**Extracted entries**
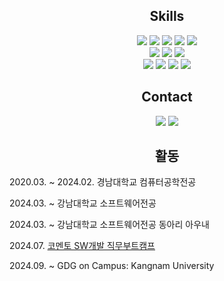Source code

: <h2 align="center">Skills</h2>

<p align="center">
<img src="https://img.shields.io/badge/HTML-239120?style=for-the-badge&logo=html5&logoColor=white"/></a>
<img src="https://img.shields.io/badge/CSS-239120?&style=for-the-badge&logo=css3&logoColor=white"/></a>
<img src="https://img.shields.io/badge/JavaScript-F7DF1E?style=for-the-badge&logo=JavaScript&logoColor=white"/></a>
<img src="https://img.shields.io/badge/bootstrap-7952B3?style=for-the-badge&logo=bootstrap&logoColor=white"/></a>
<img src="https://img.shields.io/badge/React Native-61DAFB?style=for-the-badge&logo=react&logoColor=white"/></a>
<br>
<img src="https://img.shields.io/badge/Spring Boot-6DB33F?style=for-the-badge&logo=spring&logoColor=white"/></a>
<img src="https://img.shields.io/badge/Django-092E20?style=for-the-badge&logo=django&logoColor=white"/></a>
<img src="https://img.shields.io/badge/MySQL-00000F?style=for-the-badge&logo=mysql&logoColor=white"/></a>
<br>
<img src="https://img.shields.io/badge/C-00599C?style=for-the-badge&logo=c&logoColor=white"/></a>
<img src="https://img.shields.io/badge/Python-3776AB?style=for-the-badge&logo=python&logoColor=white"/></a>
<img src="https://img.shields.io/badge/Java-ED8B00?style=for-the-badge&logoColor=white"/></a>
<img src="https://img.shields.io/badge/Android Studio-3DDC84?style=for-the-badge&logo=androidstudio&logoColor=white"/></a>
</p>

<h2 align="center">Contact</h2>

<p align="center">
<a href="https://blog.naver.com/kanden9999">
  <img src="https://img.shields.io/badge/Naver Blog-03C75A?style=for-the-badge&logo=Naver&logoColor=white"/></a>
</a>
<a href="mailto:heroria0503@gmail.com">
  <img src="https://img.shields.io/badge/Gmail-D14836?style=for-the-badge&logo=gmail&logoColor=white"/></a>
</a>
</p>

<h2 align="center">활동</h2>

2020.03. ~ 2024.02. 경남대학교 컴퓨터공학전공

2024.03. ~ 강남대학교 소프트웨어전공

2024.03. ~ 강남대학교 소프트웨어전공 동아리 아우내

2024.07. [코멘토 SW개발 직무부트캠프](https://blog.naver.com/kanden9999/223573949073)

2024.09. ~ GDG on Campus: Kangnam University
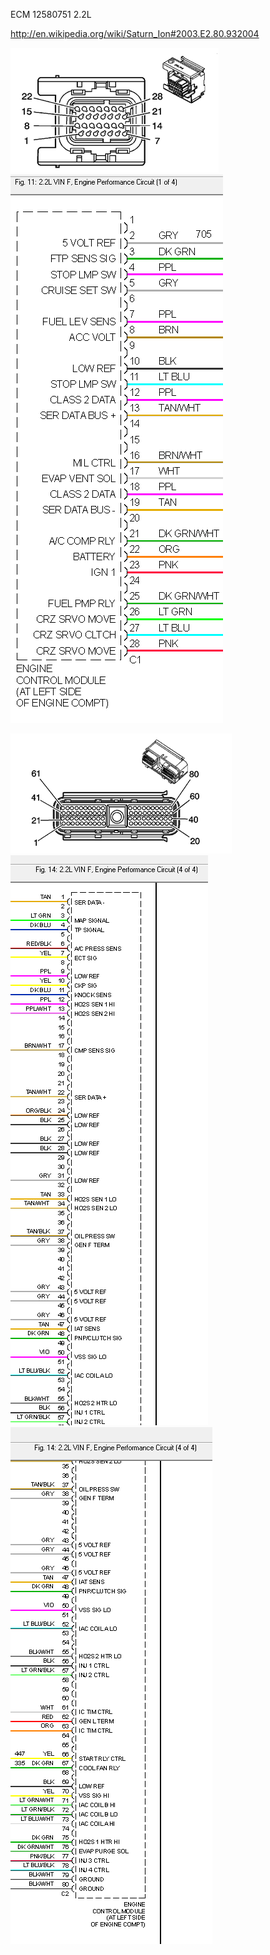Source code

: ECM 12580751
2.2L

http://en.wikipedia.org/wiki/Saturn_Ion#2003.E2.80.932004


![Connector](Images/2004_saturn_connector_1.png)
![Wiring Diagram](Images/2004_saturn_ecu_1.png)


![Connector](Images/2004_saturn_connector_2.png)
![Wiring Diagram](Images/2004_saturn_ecu_2.png)
![Wiring Diagram](Images/2004_saturn_ecu_3.png)
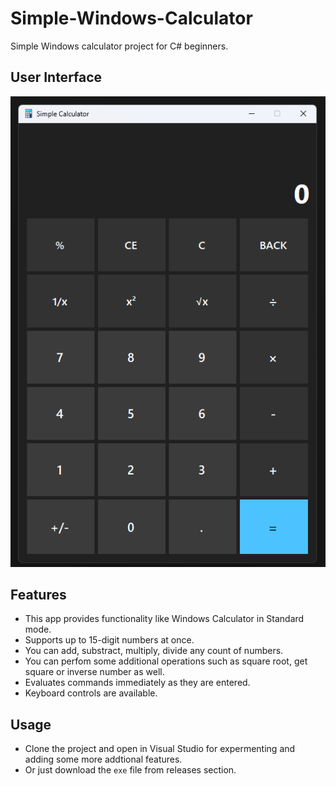 # Simple-Windows-Calculator
Simple Windows calculator project for C# beginners.
## User Interface
![Simple Windows Calculor UI](image.png)
## Features
- This app provides functionality like Windows Calculator in Standard mode.
- Supports up to 15-digit numbers at once.
- You can add, substract, multiply, divide any count of numbers.
- You can perfom some additional operations such as square root, get square or inverse number as well.
- Evaluates commands immediately as they are entered.
- Keyboard controls are available.
## Usage
- Clone the project and open in Visual Studio for expermenting and adding some more addtional features.
- Or just download the `exe` file from releases section.
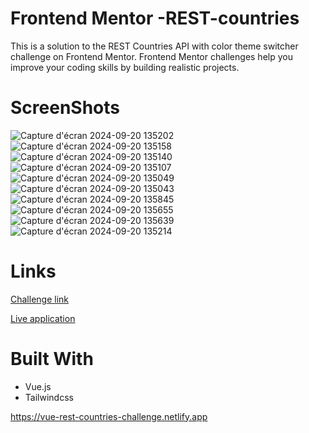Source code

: 
# Frontend Mentor -REST-countries
 
This is a solution to the REST Countries API with color theme switcher challenge on Frontend Mentor. Frontend Mentor challenges help you improve your coding skills by building realistic projects.

# ScreenShots

![Capture d'écran 2024-09-20 135202](https://github.com/user-attachments/assets/6f1a4ade-d194-4a3f-8946-715f3055f370)
![Capture d'écran 2024-09-20 135158](https://github.com/user-attachments/assets/adad3138-2f9e-425c-bcc6-c8ca1d8246f5)
![Capture d'écran 2024-09-20 135140](https://github.com/user-attachments/assets/c9d8d5bb-f96e-4aa1-9716-d84422d6a1d9)
![Capture d'écran 2024-09-20 135107](https://github.com/user-attachments/assets/a874f6e8-407a-463d-85ba-c35cb204ec11)
![Capture d'écran 2024-09-20 135049](https://github.com/user-attachments/assets/7ffa3c9f-4185-4711-ad7a-55314bca8798)
![Capture d'écran 2024-09-20 135043](https://github.com/user-attachments/assets/ea20cafb-6d59-4145-8f1d-ad7ef30da2da)
![Capture d'écran 2024-09-20 135845](https://github.com/user-attachments/assets/d7536d12-ab43-42be-ae45-6329565195f5)
![Capture d'écran 2024-09-20 135655](https://github.com/user-attachments/assets/86e9ec90-fb75-4d84-9aa8-706a0d1b82a6)
![Capture d'écran 2024-09-20 135639](https://github.com/user-attachments/assets/9923b552-487b-4b89-805c-1cd9603414a2)
![Capture d'écran 2024-09-20 135214](https://github.com/user-attachments/assets/df2bf6d7-f46f-40ef-a7f0-76570ea3e173)

# Links

[ Challenge link ](https://www.frontendmentor.io/challenges/rest-countries-api-with-color-theme-switcher-5cacc469fec04111f7b848ca)


[ Live application ](https://vue-rest-countries-challenge.netlify.app)

# Built With

* Vue.js
* Tailwindcss
  








https://vue-rest-countries-challenge.netlify.app

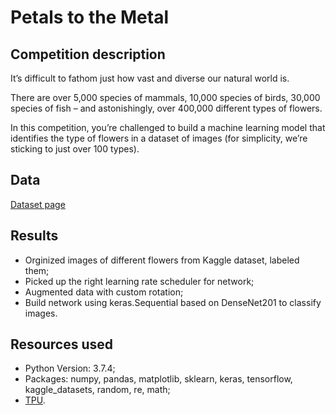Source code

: # Petals to the Metal

## Competition description

It’s difficult to fathom just how vast and diverse our natural world is.

There are over 5,000 species of mammals, 10,000 species of birds, 30,000 species of fish – and astonishingly, over 400,000 different types of flowers.

In this competition, you’re challenged to build a machine learning model that identifies the type of flowers in a dataset of images (for simplicity, we’re sticking to just over 100 types).

## Data

[Dataset page](https://www.kaggle.com/c/tpu-getting-started/data)

## Results

+ Orginized images of different flowers from Kaggle dataset, labeled them;
+ Picked up the right learning rate scheduler for network;
+ Augmented data with custom rotation;
+ Build network using keras.Sequential based on DenseNet201 to classify images.

## Resources used

+ Python Version: 3.7.4;
+ Packages: numpy, pandas, matplotlib, sklearn, keras, tensorflow, kaggle_datasets, random, re, math;
+ [TPU](https://cloud.google.com/tpu/docs).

**What you will do**
Find every line in the records above that holds the word "소프트웨어전공", and copy each one.

**Exercise response**
2024.03. ~ 강남대학교 소프트웨어전공
2024.03. ~ 강남대학교 소프트웨어전공 동아리 아우내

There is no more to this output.